(Material provided)

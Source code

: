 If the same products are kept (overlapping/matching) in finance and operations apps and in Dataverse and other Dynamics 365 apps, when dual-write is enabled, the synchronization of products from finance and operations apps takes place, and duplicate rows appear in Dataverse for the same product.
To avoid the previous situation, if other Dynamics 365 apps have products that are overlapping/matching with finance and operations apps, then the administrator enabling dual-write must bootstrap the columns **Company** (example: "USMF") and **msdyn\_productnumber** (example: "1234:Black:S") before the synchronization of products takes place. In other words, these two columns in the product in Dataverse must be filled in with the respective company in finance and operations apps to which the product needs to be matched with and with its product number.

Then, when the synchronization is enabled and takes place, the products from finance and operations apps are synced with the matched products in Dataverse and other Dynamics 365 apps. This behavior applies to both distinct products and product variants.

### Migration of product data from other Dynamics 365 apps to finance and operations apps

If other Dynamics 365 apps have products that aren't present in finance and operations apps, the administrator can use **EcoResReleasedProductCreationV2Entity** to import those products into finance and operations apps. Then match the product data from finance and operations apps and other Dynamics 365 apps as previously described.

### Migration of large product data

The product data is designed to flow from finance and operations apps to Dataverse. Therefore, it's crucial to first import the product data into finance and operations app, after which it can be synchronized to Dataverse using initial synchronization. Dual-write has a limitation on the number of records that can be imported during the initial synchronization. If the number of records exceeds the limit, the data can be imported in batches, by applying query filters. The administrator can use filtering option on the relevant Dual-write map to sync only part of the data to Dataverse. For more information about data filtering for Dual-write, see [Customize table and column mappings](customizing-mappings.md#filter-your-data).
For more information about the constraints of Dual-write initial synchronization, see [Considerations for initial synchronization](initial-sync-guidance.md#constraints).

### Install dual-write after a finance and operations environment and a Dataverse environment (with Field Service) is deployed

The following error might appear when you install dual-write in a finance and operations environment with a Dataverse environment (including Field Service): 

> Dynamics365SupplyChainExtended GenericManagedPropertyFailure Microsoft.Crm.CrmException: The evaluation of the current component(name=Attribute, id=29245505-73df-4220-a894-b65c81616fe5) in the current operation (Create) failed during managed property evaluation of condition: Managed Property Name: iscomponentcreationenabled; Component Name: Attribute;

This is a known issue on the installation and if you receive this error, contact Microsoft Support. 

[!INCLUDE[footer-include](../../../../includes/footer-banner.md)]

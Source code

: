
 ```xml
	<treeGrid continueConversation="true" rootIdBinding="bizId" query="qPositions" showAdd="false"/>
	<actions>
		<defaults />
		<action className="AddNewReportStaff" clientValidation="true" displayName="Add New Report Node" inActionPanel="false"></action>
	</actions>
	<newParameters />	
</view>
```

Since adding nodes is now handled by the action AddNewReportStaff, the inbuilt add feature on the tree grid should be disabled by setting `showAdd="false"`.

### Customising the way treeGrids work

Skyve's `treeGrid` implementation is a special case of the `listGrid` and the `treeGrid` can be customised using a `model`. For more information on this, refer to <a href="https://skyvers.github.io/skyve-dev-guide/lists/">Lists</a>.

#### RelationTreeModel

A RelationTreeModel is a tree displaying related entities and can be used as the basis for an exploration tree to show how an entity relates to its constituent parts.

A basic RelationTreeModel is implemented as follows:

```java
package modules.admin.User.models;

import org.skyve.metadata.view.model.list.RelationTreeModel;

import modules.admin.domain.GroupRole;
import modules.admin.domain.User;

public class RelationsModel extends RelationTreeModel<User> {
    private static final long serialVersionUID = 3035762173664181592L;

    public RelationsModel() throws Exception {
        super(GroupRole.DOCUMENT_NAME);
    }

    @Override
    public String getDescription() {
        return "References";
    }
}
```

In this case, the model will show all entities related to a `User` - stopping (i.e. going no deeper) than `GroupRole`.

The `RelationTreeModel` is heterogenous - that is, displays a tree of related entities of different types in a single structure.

(End Material provided)

Lines with "RelationTreeModel" in the records above: copy every one of them.

- _Task result_
#### RelationTreeModel
A RelationTreeModel is a tree displaying related entities and can be used as the basis for an exploration tree to show how an entity relates to its constituent parts.
A basic RelationTreeModel is implemented as follows:
import org.skyve.metadata.view.model.list.RelationTreeModel;
public class RelationsModel extends RelationTreeModel<User> {
The `RelationTreeModel` is heterogenous - that is, displays a tree of related entities of different types in a single structure.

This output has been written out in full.